When a programmer is asked to implement a complicated business calculation or report, he or she will often break that complicated task into multiple steps. This multi-step approach enables the brain to solve one problem at a time and often results in application code that is easier to read and maintain. This step-by-step methodology can also be applied to DB2 for i queries. Here I'll discuss various approaches that IBM i developers can use for multi-step query implementations. First we'll look at temporary tables, a technique that is commonly used in multi-step queries but has drawbacks. Then we'll investigate some alternative techniques for multi-step querying and discover which ones are likely to have the most favorable effect on query performance.

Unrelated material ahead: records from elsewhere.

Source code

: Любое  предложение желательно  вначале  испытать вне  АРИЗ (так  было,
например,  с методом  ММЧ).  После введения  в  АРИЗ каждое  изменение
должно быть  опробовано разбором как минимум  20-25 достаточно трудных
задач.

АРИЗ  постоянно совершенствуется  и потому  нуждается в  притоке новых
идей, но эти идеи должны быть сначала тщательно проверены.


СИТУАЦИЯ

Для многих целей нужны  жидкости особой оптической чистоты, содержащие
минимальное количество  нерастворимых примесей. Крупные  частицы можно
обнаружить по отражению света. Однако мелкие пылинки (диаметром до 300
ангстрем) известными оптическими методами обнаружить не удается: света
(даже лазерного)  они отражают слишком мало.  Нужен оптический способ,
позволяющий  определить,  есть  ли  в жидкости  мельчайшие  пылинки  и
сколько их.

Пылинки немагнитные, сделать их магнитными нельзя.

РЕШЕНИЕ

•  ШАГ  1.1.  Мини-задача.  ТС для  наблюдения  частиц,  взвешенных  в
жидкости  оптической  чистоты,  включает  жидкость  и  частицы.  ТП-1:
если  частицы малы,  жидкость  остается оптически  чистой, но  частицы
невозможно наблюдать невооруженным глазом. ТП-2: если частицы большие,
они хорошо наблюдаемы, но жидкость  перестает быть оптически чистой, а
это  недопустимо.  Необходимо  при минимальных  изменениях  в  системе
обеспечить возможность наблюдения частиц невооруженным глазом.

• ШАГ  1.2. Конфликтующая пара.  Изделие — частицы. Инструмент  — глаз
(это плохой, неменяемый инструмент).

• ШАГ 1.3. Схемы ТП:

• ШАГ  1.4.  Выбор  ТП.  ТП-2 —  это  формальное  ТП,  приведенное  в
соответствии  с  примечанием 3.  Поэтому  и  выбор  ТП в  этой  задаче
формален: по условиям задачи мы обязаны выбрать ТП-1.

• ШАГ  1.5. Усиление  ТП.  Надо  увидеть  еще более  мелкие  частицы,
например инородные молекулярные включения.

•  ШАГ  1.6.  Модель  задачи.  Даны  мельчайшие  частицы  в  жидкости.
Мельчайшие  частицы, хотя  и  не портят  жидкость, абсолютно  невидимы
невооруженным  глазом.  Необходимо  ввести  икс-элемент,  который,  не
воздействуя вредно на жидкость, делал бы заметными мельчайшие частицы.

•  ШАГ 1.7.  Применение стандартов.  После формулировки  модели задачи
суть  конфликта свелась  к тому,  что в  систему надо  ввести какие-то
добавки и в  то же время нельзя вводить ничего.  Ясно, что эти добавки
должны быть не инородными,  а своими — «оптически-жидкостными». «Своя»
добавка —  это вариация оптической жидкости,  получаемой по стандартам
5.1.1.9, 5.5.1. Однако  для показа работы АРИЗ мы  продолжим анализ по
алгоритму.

Multi-Step Querying and Temporary Tables
IBM provides several database features that make it simple for developers to employ the multi-step approach. Historically, the two DB2 features used most often are temporary tables (i.e., physical files) and the ability to write the results of a Query/400 report to an output file using the Report Output Type (OUTTYPE) parameter. Both of these DB2 capabilities allow programmers to easily break a complicated report into a series of simpler steps. For example, the programmer runs a query to join together data from two tables and stores the result of the join query into a temporary work table. A second query is run that joins the temporary table with another table in the database. Figure 1 shows a graphical representation of this process, which, though a highly simplified example, demonstrates the practice often used by IBM i developers.
The multi-step solution depicted in Figure 1 can be characterized as using physical steps. Each time a query or step is performed, the data resulting from that step is physically copied into a table that may or may not be a temporary table. Although using multiple steps is a sound approach, physically making copies of the data is not the best idea from a performance perspective.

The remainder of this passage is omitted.